What defences do investment advisors have?
Posted by admin on June 21, 2010 in Investment Information
Assuming that an investment advisor has breached their duties to the client, does the investment advisor actually have any defences? The short answer is that an investment advisor has a lot more than one thinks.
If, despite the advisor’s conduct, the client ended up in a better position than if the advisor had not engaged in the conduct, the client cannot prove that any actual damages occurred and there would be no legal basis to proceed in a claim; the payment of any damages would unjustly be enriching the client. For example, if an advisor sold financial industry stocks in the summer of 2008 despite the client’s instructions to buy and hold all stocks, the client would be better off than if the advisor had done nothing. Thus, you end up in a peculiar situation whereby the client’s trust and faith may have been broken but, because there was no monetary loss, there are no damages and no claim to pursue.
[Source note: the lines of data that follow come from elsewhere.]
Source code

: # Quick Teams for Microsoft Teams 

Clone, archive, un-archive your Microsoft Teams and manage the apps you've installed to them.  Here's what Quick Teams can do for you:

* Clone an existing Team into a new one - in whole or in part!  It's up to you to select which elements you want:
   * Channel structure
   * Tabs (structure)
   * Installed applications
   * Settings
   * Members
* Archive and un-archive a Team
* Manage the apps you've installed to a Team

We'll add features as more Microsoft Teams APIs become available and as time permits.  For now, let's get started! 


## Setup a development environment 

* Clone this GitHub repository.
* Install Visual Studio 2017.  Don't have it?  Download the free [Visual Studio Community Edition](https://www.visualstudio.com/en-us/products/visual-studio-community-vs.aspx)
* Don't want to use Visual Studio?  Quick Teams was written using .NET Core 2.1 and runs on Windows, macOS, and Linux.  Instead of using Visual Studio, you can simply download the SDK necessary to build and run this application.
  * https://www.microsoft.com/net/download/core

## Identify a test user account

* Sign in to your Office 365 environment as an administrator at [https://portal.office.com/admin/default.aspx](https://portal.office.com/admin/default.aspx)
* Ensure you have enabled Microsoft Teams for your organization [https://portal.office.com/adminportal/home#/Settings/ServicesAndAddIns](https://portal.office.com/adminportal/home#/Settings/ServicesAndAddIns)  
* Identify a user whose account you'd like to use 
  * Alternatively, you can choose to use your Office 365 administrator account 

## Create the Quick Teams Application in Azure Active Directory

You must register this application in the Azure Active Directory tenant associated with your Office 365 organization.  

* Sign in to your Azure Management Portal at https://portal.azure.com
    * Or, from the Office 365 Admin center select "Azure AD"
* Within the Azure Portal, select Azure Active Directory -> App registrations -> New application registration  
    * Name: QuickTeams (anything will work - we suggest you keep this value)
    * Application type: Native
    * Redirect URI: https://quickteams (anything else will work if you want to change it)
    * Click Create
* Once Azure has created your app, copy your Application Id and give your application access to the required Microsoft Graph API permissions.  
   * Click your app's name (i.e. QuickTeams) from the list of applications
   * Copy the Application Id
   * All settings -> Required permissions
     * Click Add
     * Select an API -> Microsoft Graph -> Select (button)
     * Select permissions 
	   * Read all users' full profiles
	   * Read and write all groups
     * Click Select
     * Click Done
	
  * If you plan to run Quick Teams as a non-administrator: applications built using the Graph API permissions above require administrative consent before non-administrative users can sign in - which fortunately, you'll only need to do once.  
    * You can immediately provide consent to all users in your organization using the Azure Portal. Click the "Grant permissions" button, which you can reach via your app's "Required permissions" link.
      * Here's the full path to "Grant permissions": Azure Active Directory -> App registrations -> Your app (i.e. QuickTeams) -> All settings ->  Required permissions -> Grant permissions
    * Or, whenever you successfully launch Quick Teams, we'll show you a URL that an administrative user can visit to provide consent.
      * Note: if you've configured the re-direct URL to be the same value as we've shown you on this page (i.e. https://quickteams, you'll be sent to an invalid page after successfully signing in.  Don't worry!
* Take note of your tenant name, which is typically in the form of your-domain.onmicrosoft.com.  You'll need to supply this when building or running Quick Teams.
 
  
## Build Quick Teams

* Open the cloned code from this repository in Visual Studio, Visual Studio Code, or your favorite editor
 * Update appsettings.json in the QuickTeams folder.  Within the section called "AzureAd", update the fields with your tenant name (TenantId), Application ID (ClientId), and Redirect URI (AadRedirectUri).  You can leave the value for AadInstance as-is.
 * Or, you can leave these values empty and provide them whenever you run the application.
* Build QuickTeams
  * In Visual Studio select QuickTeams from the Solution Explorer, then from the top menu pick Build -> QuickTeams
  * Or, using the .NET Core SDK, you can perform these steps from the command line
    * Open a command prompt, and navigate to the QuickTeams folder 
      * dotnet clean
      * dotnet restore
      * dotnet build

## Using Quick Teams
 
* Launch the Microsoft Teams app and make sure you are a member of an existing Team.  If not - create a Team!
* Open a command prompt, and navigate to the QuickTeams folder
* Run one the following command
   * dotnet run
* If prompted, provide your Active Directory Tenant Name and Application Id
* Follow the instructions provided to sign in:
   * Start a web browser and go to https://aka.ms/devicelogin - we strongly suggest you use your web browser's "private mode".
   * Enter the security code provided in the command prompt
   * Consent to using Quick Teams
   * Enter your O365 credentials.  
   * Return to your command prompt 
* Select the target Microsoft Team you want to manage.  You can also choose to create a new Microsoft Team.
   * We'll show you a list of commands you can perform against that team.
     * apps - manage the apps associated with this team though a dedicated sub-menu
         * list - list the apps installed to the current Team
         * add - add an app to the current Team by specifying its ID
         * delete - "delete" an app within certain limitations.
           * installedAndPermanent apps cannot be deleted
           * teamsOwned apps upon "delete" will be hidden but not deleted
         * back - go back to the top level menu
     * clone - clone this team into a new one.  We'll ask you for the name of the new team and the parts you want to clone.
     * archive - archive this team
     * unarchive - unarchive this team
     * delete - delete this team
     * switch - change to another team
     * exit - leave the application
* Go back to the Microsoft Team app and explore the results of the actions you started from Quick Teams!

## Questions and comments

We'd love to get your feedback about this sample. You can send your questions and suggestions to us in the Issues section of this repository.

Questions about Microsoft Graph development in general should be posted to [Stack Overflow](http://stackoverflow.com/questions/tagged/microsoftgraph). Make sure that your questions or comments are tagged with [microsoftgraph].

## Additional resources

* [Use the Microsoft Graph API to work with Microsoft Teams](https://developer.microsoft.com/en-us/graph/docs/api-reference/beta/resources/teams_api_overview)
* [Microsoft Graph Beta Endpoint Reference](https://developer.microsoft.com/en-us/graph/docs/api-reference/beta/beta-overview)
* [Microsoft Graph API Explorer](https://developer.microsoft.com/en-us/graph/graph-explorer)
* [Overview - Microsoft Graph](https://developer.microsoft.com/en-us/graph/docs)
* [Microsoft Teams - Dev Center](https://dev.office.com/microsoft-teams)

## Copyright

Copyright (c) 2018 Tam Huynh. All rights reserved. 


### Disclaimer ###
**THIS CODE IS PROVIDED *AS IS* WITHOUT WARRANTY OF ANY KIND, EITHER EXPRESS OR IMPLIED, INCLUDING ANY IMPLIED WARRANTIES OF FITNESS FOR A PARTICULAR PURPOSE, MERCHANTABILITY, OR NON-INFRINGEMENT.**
One wonders, however, whether a client would be well-served long term by a rogue advisor.
Similarly, if the advisor had engaged in wrongful conduct, such as selling a stock without authorization, if the client authorizes the conduct subsequent to the fact, the advisor has a defence that the breach of duty was approved by the client.
The less straight forward defence is that a client cannot prove the advisor’s allegedly wrongful conduct lead to a particular (bad) result. In legal lingo, there is no causation between the conduct and the result. For example, from October 2008 to approximately March 2009, would an advisor’s action(s), in contravention of its duties, actually would have lead to any different of a result than if the advisor had performed their duties within reason (remember again, the advisor’s duty does not necessarily speak to portfolio performance).
One of the more commonly cited defences in an action against an investment advisor is known as the legal doctrine of contributory negligence. In the simplest terms, the person harmed caused part of the damages through some act or omission of their own and the damages to be award will be lessened to the extent the person harmed did something or failed to do something that made the situation worse.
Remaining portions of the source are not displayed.